Task to complete:
For each line below that contains the string "translation", copy that line.

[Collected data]
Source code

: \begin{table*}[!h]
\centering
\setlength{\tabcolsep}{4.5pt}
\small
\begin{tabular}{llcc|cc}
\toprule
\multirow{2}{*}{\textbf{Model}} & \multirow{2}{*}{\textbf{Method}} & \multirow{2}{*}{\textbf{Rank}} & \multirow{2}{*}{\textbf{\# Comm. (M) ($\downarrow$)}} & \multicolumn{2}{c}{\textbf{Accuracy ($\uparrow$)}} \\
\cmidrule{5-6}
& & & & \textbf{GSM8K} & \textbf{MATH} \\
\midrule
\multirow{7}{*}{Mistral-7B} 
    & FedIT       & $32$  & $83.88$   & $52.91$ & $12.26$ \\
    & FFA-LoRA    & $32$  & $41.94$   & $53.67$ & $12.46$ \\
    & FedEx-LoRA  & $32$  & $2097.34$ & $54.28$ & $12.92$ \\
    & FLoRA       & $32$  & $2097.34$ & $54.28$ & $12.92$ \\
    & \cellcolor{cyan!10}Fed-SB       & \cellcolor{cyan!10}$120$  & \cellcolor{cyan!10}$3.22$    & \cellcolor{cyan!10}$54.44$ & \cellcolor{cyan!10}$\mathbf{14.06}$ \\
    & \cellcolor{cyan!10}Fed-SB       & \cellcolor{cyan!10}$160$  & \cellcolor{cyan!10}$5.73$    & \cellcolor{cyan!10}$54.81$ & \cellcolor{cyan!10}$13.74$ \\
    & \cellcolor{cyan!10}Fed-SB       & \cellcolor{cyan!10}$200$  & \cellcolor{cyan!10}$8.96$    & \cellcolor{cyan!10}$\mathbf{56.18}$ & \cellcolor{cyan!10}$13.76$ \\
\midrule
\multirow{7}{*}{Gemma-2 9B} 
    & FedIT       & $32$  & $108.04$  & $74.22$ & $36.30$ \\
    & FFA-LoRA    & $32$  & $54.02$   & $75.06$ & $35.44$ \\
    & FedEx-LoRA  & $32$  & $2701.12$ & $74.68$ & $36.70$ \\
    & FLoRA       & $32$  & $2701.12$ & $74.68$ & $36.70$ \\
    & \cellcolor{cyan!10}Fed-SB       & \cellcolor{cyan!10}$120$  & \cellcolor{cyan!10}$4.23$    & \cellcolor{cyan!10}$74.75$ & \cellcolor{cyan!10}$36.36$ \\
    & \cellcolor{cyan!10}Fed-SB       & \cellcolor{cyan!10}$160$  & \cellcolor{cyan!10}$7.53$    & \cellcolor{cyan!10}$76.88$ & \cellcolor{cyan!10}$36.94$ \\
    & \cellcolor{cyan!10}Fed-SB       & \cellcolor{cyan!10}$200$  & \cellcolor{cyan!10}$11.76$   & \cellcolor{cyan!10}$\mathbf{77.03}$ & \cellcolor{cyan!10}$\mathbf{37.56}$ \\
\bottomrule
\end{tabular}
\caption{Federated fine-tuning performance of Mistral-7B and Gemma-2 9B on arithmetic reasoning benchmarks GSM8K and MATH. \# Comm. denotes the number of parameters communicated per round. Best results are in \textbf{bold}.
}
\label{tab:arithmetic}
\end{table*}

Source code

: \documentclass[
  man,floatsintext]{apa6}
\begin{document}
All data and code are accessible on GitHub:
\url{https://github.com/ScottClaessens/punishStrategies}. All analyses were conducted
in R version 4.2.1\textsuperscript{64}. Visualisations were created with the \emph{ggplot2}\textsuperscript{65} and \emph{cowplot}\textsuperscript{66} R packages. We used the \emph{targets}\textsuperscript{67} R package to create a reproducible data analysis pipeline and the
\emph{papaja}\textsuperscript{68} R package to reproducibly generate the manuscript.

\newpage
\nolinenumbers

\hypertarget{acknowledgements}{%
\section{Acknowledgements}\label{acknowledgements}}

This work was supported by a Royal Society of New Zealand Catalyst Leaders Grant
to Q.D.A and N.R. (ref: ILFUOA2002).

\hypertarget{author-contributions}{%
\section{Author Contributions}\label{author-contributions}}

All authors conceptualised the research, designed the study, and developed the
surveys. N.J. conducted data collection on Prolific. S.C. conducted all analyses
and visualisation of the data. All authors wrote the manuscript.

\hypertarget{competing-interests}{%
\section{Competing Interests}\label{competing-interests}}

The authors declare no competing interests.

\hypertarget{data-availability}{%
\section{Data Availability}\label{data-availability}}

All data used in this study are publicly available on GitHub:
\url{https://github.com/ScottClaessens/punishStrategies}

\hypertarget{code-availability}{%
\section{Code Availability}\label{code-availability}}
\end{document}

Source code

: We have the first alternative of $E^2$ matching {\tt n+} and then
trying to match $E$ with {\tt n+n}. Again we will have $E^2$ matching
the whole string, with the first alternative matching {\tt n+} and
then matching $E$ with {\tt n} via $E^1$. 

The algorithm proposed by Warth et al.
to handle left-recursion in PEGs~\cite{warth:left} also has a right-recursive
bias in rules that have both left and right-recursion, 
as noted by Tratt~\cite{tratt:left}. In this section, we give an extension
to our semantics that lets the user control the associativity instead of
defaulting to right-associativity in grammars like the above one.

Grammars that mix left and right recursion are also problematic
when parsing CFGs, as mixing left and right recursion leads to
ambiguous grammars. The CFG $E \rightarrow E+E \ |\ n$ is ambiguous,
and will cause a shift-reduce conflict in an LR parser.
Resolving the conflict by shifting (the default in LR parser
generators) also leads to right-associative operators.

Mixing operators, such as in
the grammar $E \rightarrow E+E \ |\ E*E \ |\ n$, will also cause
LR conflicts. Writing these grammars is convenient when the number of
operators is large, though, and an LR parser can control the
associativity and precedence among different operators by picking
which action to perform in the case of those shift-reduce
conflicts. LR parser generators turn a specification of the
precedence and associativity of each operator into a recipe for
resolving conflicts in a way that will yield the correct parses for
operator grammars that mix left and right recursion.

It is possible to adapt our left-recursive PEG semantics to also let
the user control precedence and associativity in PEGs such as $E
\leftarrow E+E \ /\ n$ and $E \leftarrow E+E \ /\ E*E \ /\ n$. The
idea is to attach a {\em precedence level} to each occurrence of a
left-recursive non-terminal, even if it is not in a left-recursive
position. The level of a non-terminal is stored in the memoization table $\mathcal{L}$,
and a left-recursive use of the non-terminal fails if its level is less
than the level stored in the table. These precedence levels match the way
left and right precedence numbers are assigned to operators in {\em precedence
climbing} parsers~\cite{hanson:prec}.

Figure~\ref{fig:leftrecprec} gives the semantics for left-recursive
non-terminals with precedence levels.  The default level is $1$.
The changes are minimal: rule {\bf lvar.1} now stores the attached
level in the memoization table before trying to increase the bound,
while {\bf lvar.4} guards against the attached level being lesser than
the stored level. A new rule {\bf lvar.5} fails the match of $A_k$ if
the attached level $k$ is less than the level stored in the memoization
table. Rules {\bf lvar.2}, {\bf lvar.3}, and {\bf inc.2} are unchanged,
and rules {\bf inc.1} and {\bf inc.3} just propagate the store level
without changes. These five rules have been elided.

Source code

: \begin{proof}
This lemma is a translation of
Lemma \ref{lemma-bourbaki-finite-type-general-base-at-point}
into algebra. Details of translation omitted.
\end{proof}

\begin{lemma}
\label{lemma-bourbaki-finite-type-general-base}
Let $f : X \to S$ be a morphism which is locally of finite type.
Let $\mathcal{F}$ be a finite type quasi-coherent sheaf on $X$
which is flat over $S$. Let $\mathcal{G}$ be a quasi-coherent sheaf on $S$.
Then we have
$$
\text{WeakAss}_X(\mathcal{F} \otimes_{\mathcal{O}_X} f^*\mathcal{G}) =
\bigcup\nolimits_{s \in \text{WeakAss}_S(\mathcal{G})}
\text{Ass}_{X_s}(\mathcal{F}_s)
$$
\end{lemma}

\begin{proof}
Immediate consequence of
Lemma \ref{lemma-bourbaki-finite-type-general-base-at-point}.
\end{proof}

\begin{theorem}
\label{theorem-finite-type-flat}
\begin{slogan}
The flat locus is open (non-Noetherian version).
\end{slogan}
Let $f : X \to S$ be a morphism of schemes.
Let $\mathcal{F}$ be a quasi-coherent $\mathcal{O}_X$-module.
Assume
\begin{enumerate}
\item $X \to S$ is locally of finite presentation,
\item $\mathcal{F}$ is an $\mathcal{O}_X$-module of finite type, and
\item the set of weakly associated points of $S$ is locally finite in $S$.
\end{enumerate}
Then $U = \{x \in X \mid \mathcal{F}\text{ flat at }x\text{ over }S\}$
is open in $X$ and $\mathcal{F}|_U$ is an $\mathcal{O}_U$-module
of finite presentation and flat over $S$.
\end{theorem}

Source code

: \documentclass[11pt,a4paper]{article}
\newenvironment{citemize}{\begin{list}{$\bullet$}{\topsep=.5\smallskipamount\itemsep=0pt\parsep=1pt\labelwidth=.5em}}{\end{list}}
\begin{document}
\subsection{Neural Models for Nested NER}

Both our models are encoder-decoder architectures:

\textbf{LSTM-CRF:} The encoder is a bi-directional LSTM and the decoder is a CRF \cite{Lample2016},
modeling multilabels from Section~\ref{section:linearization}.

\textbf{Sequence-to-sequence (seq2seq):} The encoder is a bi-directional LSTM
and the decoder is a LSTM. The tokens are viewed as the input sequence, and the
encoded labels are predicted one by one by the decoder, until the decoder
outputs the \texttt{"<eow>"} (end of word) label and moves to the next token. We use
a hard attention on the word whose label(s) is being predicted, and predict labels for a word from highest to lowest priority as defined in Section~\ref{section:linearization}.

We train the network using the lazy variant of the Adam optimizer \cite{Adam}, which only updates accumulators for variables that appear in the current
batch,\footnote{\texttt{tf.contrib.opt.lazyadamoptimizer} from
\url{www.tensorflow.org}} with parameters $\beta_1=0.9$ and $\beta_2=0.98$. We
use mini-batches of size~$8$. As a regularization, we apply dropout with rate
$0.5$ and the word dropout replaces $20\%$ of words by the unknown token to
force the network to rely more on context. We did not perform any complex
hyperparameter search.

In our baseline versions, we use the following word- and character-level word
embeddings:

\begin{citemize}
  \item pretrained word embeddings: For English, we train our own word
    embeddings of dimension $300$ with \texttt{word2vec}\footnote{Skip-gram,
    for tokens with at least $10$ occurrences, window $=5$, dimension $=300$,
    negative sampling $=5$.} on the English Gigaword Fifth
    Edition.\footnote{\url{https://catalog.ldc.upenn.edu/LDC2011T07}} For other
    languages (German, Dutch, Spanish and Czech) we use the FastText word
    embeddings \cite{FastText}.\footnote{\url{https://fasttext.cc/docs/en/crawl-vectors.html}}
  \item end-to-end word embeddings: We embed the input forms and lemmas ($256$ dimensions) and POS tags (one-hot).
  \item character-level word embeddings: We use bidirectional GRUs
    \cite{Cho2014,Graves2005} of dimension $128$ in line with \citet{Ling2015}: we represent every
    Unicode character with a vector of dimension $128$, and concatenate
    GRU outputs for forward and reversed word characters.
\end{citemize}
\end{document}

Solved exercise:
This lemma is a translation of
into algebra. Details of translation omitted.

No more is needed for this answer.